(Materials provided begins)

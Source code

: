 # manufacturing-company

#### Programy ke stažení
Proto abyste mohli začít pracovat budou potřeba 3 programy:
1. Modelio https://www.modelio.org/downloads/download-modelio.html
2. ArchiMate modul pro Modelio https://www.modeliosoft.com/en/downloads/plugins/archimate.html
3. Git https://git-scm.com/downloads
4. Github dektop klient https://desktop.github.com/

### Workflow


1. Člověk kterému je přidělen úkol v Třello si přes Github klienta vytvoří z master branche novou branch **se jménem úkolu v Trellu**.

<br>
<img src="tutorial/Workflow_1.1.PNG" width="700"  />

(Materials provided ends)

> _Task_:
All lines from the one with "3. Git https://git-scm.com/downloads" through the end of the records need to be copied exactly, and no other lines.

> _Expected output_:
3. Git https://git-scm.com/downloads
4. Github dektop klient https://desktop.github.com/

### Workflow


1. Člověk kterému je přidělen úkol v Třello si přes Github klienta vytvoří z master branche novou branch **se jménem úkolu v Trellu**.

<br>
<img src="tutorial/Workflow_1.1.PNG" width="700"  />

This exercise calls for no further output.